*Entries provided:*
——

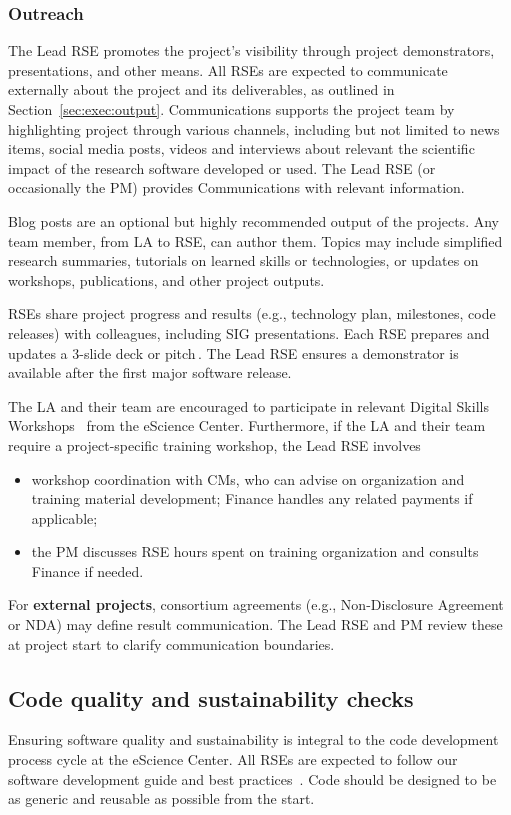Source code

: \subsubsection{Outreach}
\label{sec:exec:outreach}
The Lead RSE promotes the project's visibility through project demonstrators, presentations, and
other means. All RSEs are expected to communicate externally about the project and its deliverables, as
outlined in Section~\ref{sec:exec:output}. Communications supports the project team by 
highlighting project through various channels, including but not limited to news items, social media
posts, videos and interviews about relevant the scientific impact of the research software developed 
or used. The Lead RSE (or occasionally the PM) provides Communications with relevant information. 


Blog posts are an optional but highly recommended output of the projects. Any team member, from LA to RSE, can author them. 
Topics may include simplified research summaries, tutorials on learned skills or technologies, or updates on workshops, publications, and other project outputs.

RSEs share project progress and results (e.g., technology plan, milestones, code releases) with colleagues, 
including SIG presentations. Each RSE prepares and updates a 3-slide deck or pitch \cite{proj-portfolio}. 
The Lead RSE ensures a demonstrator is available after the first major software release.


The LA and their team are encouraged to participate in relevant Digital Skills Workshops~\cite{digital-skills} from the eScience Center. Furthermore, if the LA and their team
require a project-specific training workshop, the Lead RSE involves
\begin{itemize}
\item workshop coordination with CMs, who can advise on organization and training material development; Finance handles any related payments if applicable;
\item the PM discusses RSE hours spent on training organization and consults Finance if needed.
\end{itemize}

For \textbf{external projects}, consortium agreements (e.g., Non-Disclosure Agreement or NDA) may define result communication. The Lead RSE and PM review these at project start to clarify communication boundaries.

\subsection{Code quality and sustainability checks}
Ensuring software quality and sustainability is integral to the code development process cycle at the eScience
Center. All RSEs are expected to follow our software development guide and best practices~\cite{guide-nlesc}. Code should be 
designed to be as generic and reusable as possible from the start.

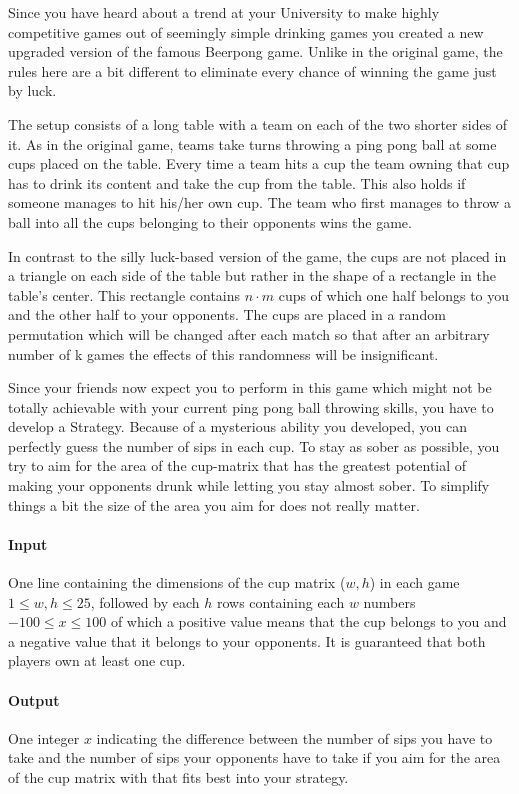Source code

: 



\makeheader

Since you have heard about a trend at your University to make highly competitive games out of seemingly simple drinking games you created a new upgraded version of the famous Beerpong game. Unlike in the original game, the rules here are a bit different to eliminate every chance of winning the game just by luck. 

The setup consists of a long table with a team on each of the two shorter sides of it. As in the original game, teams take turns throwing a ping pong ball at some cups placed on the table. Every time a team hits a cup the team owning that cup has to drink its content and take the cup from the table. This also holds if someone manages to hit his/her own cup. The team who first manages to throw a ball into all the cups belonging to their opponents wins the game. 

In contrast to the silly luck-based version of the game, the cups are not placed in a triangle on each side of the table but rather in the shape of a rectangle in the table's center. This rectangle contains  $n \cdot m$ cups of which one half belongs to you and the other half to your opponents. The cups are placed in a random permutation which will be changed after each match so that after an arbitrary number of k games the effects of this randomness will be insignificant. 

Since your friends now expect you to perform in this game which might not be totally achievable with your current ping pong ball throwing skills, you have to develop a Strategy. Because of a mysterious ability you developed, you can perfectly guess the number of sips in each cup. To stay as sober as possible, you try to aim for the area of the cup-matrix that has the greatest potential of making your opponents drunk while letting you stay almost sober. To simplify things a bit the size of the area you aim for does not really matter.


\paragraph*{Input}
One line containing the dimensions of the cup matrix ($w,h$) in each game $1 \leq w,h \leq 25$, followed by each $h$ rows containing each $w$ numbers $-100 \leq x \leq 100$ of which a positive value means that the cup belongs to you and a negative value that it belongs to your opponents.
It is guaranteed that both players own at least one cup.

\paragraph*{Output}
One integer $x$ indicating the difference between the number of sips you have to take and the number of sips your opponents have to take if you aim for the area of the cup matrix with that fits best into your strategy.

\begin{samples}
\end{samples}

——

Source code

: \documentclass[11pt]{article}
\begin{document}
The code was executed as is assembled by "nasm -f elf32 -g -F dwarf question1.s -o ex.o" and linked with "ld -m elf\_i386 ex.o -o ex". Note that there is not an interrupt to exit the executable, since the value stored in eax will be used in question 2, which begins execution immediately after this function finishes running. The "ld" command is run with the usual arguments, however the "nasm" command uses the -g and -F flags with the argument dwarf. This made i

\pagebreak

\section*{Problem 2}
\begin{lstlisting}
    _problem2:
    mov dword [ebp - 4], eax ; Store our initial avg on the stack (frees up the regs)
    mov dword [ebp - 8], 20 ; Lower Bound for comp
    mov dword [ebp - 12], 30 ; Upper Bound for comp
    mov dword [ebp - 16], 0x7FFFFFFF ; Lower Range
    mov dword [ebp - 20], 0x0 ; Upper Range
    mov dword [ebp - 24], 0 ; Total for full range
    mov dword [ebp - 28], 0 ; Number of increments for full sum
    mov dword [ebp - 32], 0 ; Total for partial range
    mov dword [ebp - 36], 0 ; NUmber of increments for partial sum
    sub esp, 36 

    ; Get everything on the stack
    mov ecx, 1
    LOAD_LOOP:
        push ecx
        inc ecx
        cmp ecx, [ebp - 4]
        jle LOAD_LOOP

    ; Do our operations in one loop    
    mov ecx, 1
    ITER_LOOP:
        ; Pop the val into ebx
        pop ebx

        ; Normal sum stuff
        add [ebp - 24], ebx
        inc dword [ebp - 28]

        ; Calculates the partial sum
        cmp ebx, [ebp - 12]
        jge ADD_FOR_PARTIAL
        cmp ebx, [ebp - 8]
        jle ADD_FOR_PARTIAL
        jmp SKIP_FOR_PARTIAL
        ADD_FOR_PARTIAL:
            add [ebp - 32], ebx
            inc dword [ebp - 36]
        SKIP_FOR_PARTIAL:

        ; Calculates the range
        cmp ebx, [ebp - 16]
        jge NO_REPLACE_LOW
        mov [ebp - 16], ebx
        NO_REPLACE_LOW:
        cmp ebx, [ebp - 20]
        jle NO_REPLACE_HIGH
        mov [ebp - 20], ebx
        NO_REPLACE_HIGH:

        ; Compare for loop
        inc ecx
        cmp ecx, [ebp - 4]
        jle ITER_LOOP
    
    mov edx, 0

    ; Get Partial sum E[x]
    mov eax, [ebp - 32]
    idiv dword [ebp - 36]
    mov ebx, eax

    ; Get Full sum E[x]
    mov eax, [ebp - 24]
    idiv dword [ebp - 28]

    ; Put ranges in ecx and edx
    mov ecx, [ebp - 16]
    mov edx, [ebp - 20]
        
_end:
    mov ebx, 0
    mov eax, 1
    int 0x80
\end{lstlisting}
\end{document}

——

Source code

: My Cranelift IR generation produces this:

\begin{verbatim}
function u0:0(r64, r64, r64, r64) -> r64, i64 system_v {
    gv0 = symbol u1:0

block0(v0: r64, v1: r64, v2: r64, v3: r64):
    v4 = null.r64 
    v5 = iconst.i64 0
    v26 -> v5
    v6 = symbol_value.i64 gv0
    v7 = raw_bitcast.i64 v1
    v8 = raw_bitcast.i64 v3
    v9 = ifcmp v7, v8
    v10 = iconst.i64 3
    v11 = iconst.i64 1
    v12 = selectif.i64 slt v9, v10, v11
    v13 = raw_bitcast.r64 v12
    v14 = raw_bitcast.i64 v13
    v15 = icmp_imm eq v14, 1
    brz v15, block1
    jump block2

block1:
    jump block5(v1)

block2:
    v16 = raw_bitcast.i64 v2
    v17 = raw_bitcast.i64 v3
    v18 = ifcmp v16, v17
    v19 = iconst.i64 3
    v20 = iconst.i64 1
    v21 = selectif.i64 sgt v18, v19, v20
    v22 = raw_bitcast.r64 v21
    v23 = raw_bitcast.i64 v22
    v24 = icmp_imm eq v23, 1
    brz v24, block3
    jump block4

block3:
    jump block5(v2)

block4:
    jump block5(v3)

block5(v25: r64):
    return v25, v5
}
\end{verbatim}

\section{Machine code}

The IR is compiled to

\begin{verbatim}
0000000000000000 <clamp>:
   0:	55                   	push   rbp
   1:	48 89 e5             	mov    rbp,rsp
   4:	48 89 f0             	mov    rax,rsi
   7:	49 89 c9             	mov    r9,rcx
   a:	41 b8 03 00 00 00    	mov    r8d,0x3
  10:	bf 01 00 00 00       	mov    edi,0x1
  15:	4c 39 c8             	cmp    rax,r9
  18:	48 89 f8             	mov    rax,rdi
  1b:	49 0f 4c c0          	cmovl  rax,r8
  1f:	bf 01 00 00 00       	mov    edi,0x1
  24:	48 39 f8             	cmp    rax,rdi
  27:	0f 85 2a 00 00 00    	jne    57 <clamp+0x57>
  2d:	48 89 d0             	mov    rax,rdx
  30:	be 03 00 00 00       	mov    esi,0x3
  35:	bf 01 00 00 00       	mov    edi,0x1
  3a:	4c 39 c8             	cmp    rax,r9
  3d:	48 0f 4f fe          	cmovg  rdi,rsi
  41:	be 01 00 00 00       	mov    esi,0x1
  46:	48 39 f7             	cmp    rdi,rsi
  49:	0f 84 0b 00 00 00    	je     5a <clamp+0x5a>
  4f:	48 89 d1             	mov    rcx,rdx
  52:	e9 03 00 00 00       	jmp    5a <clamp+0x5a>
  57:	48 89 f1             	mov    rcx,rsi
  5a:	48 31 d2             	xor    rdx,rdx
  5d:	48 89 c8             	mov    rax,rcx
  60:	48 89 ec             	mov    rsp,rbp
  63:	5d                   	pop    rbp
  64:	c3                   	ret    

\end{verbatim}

——

*Work instruction:*
Please repeat, exactly as written, the lines in the records above, starting with the one that has "Topics may include" and going on through the one that has "Since you have". Pictures are to be left out.

*Result:*
Topics may include simplified research summaries, tutorials on learned skills or technologies, or updates on workshops, publications, and other project outputs.

RSEs share project progress and results (e.g., technology plan, milestones, code releases) with colleagues, 
including SIG presentations. Each RSE prepares and updates a 3-slide deck or pitch \cite{proj-portfolio}. 
The Lead RSE ensures a demonstrator is available after the first major software release.


The LA and their team are encouraged to participate in relevant Digital Skills Workshops~\cite{digital-skills} from the eScience Center. Furthermore, if the LA and their team
require a project-specific training workshop, the Lead RSE involves
\begin{itemize}
\item workshop coordination with CMs, who can advise on organization and training material development; Finance handles any related payments if applicable;
\item the PM discusses RSE hours spent on training organization and consults Finance if needed.
\end{itemize}

For \textbf{external projects}, consortium agreements (e.g., Non-Disclosure Agreement or NDA) may define result communication. The Lead RSE and PM review these at project start to clarify communication boundaries.

\subsection{Code quality and sustainability checks}
Ensuring software quality and sustainability is integral to the code development process cycle at the eScience
Center. All RSEs are expected to follow our software development guide and best practices~\cite{guide-nlesc}. Code should be 
designed to be as generic and reusable as possible from the start.

Source code

: 



\makeheader

Since you have heard about a trend at your University to make highly competitive games out of seemingly simple drinking games you created a new upgraded version of the famous Beerpong game. Unlike in the original game, the rules here are a bit different to eliminate every chance of winning the game just by luck. 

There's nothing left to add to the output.